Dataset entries
Content starts
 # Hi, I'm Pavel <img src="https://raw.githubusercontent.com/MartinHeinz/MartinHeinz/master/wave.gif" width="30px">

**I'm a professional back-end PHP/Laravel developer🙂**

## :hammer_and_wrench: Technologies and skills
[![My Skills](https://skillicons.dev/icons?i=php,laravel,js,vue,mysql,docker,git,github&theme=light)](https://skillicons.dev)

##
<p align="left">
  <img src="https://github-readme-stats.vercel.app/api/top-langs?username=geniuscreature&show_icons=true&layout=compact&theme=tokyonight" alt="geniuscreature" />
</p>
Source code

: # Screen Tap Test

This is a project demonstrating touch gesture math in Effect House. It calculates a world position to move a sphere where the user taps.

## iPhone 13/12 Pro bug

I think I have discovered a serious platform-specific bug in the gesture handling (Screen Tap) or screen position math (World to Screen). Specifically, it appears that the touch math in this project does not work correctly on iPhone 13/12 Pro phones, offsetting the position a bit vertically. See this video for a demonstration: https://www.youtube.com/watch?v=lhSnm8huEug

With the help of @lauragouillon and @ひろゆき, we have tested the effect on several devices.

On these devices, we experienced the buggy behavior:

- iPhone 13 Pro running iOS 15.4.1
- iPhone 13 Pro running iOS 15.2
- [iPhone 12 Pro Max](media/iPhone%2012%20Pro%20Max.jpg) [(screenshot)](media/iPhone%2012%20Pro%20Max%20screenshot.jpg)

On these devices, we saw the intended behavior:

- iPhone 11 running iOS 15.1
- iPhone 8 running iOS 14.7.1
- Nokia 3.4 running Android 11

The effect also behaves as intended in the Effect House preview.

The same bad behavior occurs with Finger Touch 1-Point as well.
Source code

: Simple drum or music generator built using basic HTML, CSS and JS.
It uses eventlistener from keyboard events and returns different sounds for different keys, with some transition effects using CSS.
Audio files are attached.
Content ends
Your assignment:
Return, exactly as written, only those lines that run from the one with "- iPhone 8 running iOS 14.7.1" to the last line of the data, both of those lines included.

Written answer:
- iPhone 8 running iOS 14.7.1
- Nokia 3.4 running Android 11

The effect also behaves as intended in the Effect House preview.

The same bad behavior occurs with Finger Touch 1-Point as well.
Source code

: Simple drum or music generator built using basic HTML, CSS and JS.
It uses eventlistener from keyboard events and returns different sounds for different keys, with some transition effects using CSS.
Audio files are attached.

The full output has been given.